People v. Laeke
2012 CO 13
Colo.2012Background
- Laeke charged with one count of criminal attempt to commit unlawful sexual contact and one count of indecent exposure at Denver Health Medical Center (2004).
- Preliminary hearing found probable cause and charges bound over for district court proceedings.
- At arraignment, Laeke’s NGRI plea was entered over objection; prosecution stipulated to insanity on the date of the offense.
- District court accepted the NGRI plea and committed Laeke to the Department of Human Services.
- Court of Appeals held a statutory and constitutional right to a jury trial on the merits and insanity defenses existed; reversed and remanded.
- Colorado's insanity statutes were amended in 1996 to a unitary trial system for offenses after July 1, 1995, replacing the prior bifurcated system for sanity and guilt.
Issues
| Issue | Plaintiff's Argument | Defendant's Argument | Held |
|---|---|---|---|
| Is there a statutory right to a jury trial when NGRI is entered and the People stipulate insanity? | Laeke; statutory right exists under 16-8-105.5. | Laeke; changes in 1996 create a substantive right to jury trial. | No statutory right to a jury trial in this scenario. |
| Does the Sixth Amendment require a jury trial when NGRI is found without trial on guilt or insanity? | Laeke; constitutional rights violated by NGRI judgment without trial. | No constitutional violation; NGRI is an acquittal. | No Sixth Amendment violation; NGRI judgment stands as acquittal. |
| Did the 1996 unitary trial reforms reflect legislative intent to create a jury-trial right in these circumstances? | Laeke; unitary system implies jury right on merits. | Changes were procedural, not to create a substantive right. | Unitary system does not create a new statutory right to jury trial when insanity is conceded. |
Key Cases Cited
- People ex rel. Juhan v. Dist. Court, 165 Colo. 253 (Colo. 1968) (mental capacity essential to guilt; mens rea exists)

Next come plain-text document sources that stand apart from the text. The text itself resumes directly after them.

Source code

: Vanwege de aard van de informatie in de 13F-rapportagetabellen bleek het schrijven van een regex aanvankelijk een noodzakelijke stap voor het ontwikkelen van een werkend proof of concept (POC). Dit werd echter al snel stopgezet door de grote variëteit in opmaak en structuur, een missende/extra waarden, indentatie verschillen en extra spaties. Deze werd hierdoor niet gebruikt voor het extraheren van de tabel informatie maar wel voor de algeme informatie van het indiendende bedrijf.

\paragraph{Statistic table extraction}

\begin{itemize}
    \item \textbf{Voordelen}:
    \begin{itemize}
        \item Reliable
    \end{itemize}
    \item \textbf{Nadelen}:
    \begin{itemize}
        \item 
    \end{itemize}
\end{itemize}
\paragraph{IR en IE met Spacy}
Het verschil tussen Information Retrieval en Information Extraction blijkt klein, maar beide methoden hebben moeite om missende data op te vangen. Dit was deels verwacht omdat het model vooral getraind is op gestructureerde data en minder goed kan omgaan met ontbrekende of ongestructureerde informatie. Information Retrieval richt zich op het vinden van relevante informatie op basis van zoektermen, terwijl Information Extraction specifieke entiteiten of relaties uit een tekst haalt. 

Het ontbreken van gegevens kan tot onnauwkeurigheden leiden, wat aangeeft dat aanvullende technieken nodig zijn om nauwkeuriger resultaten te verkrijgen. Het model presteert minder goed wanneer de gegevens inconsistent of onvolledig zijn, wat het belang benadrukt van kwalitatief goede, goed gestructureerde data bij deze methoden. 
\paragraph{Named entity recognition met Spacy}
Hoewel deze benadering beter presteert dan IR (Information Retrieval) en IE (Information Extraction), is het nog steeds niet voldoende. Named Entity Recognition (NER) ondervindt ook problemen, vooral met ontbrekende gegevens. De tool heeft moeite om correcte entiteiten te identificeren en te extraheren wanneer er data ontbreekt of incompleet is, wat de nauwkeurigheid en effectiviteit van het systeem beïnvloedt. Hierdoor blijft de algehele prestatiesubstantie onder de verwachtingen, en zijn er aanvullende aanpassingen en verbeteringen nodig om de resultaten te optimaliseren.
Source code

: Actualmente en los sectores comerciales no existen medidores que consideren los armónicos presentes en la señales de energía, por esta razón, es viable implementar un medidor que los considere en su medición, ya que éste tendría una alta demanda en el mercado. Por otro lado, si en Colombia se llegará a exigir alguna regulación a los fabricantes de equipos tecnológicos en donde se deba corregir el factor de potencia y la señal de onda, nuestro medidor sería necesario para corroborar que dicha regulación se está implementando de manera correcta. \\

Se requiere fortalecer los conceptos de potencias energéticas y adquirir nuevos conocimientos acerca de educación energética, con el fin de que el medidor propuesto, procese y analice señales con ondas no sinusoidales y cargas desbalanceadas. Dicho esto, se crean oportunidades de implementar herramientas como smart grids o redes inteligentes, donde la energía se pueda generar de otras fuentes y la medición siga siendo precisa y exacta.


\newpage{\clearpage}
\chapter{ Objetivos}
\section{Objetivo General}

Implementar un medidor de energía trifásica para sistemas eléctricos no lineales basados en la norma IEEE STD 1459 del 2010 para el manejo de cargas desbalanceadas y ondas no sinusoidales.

- Hendricks v. People, 10 P.3d 1231 (Colo. 2000) (balance test for NGRI plea necessity)
- People v. Hill, 934 P.2d 821 (Colo. 1997) (conditions for sanity determinations and trial requirements)
- Jacobs v. Carmel, 869 P.2d 207 (Colo. 1994) (insanity as complete defense; not a conviction)
- Parks v. Dist. Court, 503 P.2d 1029 (Colo. 1972) (insanity as complete defense; bifurcated approach)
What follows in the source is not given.